PROBLEM TO SOLVE:
Say how many of the lines below contain the word "μεταξύ"; nothing else belongs in the answer.

Dataset entries
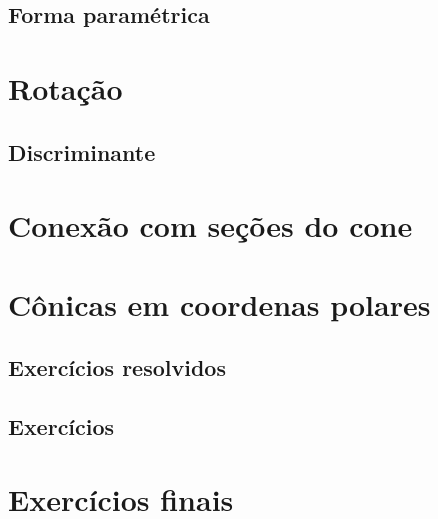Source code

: \subsection{Forma paramétrica}

\section{Rotação}
\subsection{Discriminante}


\section{Conexão com seções do cone}

\section{Cônicas em coordenas polares}


\subsection*{Exercícios resolvidos}

\construirExeresol

\subsection*{Exercícios}

\construirExer

\section{Exercícios finais}

\construirExer

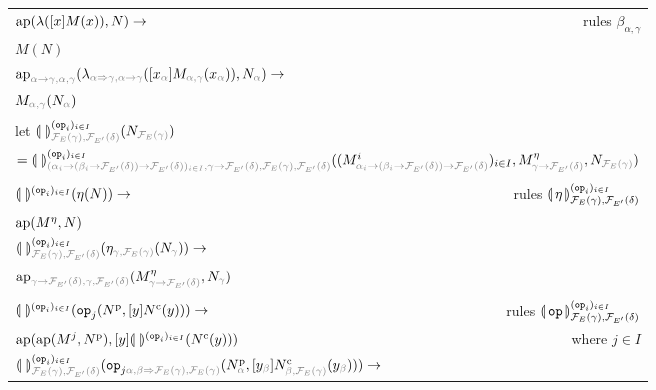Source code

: \begin{sidewaysfigure}
  \centering
  \begin{tabular}{lr}
  $\operatorname{ap}(\lambda([x]M(x)), N) \to$ & rules $\beta_{\alpha,\gamma}$ \\
  $M (N)$ & \\
  \multicolumn{2}{l}{$\aps_{\typehint{\alpha \to \gamma, \alpha, \gamma}}(\lambda_{\typehint{\alpha \To \gamma, \alpha \to \gamma}}([x_{\typehint\alpha}]M_{\typehint{\alpha, \gamma}}(x_{\typehint\alpha})), N_{\typehint\alpha}) \to$} \\
  \multicolumn{2}{l}{$M_{\typehint{\alpha, \gamma}}(N_{\typehint\alpha})$} \\
  \\
  let $\banana{}^{(\op{op}_i)_{i \in
    I}}_{\typehint{\FF_E(\gamma),\FF_{E'}(\delta)}}(N_{\typehint{\FF_E(\gamma)}})$ & \\
  \multicolumn{2}{l}{$ = \banana{}^{(\op{op}_i)_{i \in I}}_{\typehint{(\alpha_i \to (\beta_i \to \FF_{E'}(\delta)) \to
  \FF_{E'}(\delta))_{i \in I}, \gamma \to \FF_{E'}(\delta), \FF_E(\gamma),
  \FF_{E'}(\delta)}} ((M^i_{\typehint{\alpha_i \to (\beta_i \to
    \FF_{E'}(\delta)) \to \FF_{E'}(\delta)}})_{i \in I},
    M^\eta_{\typehint{\gamma \to \FF_{E'}(\delta)}}, N_{\typehint{\FF_E(\gamma)}})$} \\
  \\
  $\llparenthesis \,  \, \rrparenthesis^{(\mathtt{op}_i)_{i \in I}} (\eta (N)) \to$ & rules $\llparenthesis \, \eta \, \rrparenthesis^{(\mathtt{op}_i)_{i \in I}}_{\mathcal{F}_E(\gamma),\mathcal{F}_{E'}(\delta)}$ \\
  $\operatorname{ap}(M^\eta, N)$ & \\
  \multicolumn{2}{l}{$\banana{}^{(\op{op}_i)_{i \in I}}_{\typehint{\FF_E(\gamma), \FF_{E'}(\delta)}} (\eta_{\typehint{\gamma, \FF_E(\gamma)}} (N_{\typehint{\gamma}})) \to$} \\
  \multicolumn{2}{l}{$\aps_{\typehint{\gamma \to \FF_{E'}(\delta), \gamma,
  \FF_{E'}(\delta)}} (M^\eta_{\typehint{\gamma \to \FF_{E'}(\delta)}}, N_{\typehint{\gamma}})$} \\
  \\
  $\llparenthesis \,  \, \rrparenthesis^{(\mathtt{op}_i)_{i \in I}} (\mathtt{op}_j (N^{\mathrm{p}}, [y] N^{\mathrm{c}}(y))) \to$ & rules $\llparenthesis \, \mathtt{op} \, \rrparenthesis^{(\mathtt{op}_i)_{i \in I}}_{\mathcal{F}_E(\gamma),\mathcal{F}_{E'}(\delta)}$ \\
  $\operatorname{ap}(\operatorname{ap}(M^j, N^{\mathrm{p}}), [y] \llparenthesis \,  \, \rrparenthesis^{(\mathtt{op}_i)_{i \in I}} (N^{\mathrm{c}}(y)))$ & where $j \in I$ \\
  \multicolumn{2}{l}{$\banana{}^{(\op{op}_i)_{i \in I}}_{\typehint{\FF_E(\gamma), \FF_{E'}(\delta)}} (\op{op}_{j \typehint{\alpha, \beta \To \FF_E(\gamma), \FF_E(\gamma)}} (N^{\mathrm{p}}_{\typehint{\alpha}}, [y_{\typehint{\beta}}] N^{\mathrm{c}}_{\typehint{\beta, \FF_E(\gamma)}}(y_{\typehint{\beta}}))) \to$} \\

\end{tabular}
\end{sidewaysfigure}
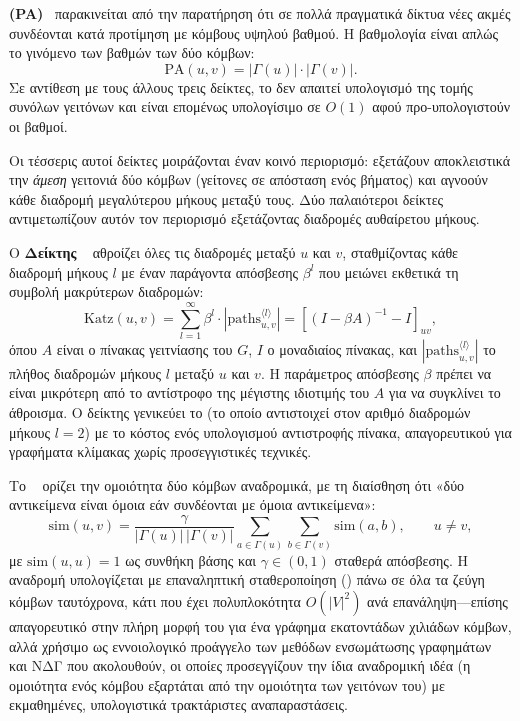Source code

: \textbf{ (PA)}~\cite{barabasi1999emergence}
παρακινείται από την παρατήρηση ότι σε πολλά πραγματικά δίκτυα νέες ακμές
συνδέονται κατά προτίμηση με κόμβους υψηλού βαθμού.
Η βαθμολογία είναι απλώς το
γινόμενο των βαθμών των δύο κόμβων:
\begin{equation}
    \mathrm{PA}(u, v) = |\Gamma(u)| \cdot |\Gamma(v)|.
    \label{eq:pa}
\end{equation}
Σε αντίθεση με τους άλλους τρεις δείκτες, το  δεν απαιτεί υπολογισμό της τομής
συνόλων γειτόνων και είναι επομένως υπολογίσιμο σε $O(1)$ αφού προ-υπολογιστούν οι
βαθμοί.

Οι τέσσερις αυτοί δείκτες μοιράζονται έναν κοινό περιορισμό: εξετάζουν αποκλειστικά
την \textit{άμεση} γειτονιά δύο κόμβων (γείτονες σε απόσταση ενός βήματος) και
αγνοούν κάθε διαδρομή μεγαλύτερου μήκους μεταξύ τους.
Δύο παλαιότεροι δείκτες
αντιμετωπίζουν αυτόν τον περιορισμό εξετάζοντας διαδρομές αυθαίρετου μήκους.

Ο \textbf{Δείκτης }~\cite{katz1953status} αθροίζει όλες τις διαδρομές μεταξύ
$u$ και $v$, σταθμίζοντας κάθε διαδρομή μήκους $l$ με έναν παράγοντα απόσβεσης
$\beta^l$ που μειώνει εκθετικά τη συμβολή μακρύτερων διαδρομών:
\begin{equation}
    \mathrm{Katz}(u, v) = \sum_{l=1}^{\infty} \beta^l \cdot |\mathrm{paths}_{u,v}^{\langle l \rangle}|
    = \left[(I - \beta A)^{-1} - I\right]_{uv},
    \label{eq:katz}
\end{equation}
όπου $A$ είναι ο πίνακας γειτνίασης του $G$, $I$ ο μοναδιαίος πίνακας, και
$|\mathrm{paths}_{u,v}^{\langle l \rangle}|$ το πλήθος διαδρομών μήκους $l$ μεταξύ
$u$ και $v$.
Η παράμετρος απόσβεσης $\beta$ πρέπει να είναι μικρότερη από το
αντίστροφο της μέγιστης ιδιοτιμής του $A$ για να συγκλίνει το άθροισμα.
Ο δείκτης  γενικεύει το  (το οποίο αντιστοιχεί στον αριθμό
διαδρομών μήκους $l=2$)
με το κόστος ενός υπολογισμού αντιστροφής πίνακα, απαγορευτικού για γραφήματα
κλίμακας  χωρίς προσεγγιστικές τεχνικές.

Το \textbf{}~\cite{jehwidom2002simrank} ορίζει την ομοιότητα δύο κόμβων
αναδρομικά, με τη διαίσθηση ότι «δύο αντικείμενα είναι όμοια εάν συνδέονται με
όμοια αντικείμενα»:
\begin{equation}
    \mathrm{sim}(u, v) = \frac{\gamma}{|\Gamma(u)| \, |\Gamma(v)|} \sum_{a \in \Gamma(u)} \sum_{b \in \Gamma(v)} \mathrm{sim}(a, b), \qquad u \neq v,
    \label{eq:simrank}
\end{equation}
με $\mathrm{sim}(u, u) = 1$ ως συνθήκη βάσης και $\gamma \in (0, 1)$ σταθερά απόσβεσης.
Η αναδρομή υπολογίζεται με επαναληπτική σταθεροποίηση ()
πάνω σε όλα τα ζεύγη κόμβων ταυτόχρονα, κάτι που έχει πολυπλοκότητα $O(|V|^2)$ ανά
επανάληψη---επίσης απαγορευτικό στην πλήρη μορφή του για ένα γράφημα εκατοντάδων
χιλιάδων κόμβων, αλλά χρήσιμο ως εννοιολογικό προάγγελο των μεθόδων ενσωμάτωσης
γραφημάτων και ΝΔΓ που ακολουθούν, οι οποίες προσεγγίζουν την ίδια αναδρομική ιδέα
(η ομοιότητα ενός κόμβου εξαρτάται από την ομοιότητα των γειτόνων του) με
εκμαθημένες, υπολογιστικά τρακτάριστες αναπαραστάσεις.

RESULT FOR THIS TASK:
3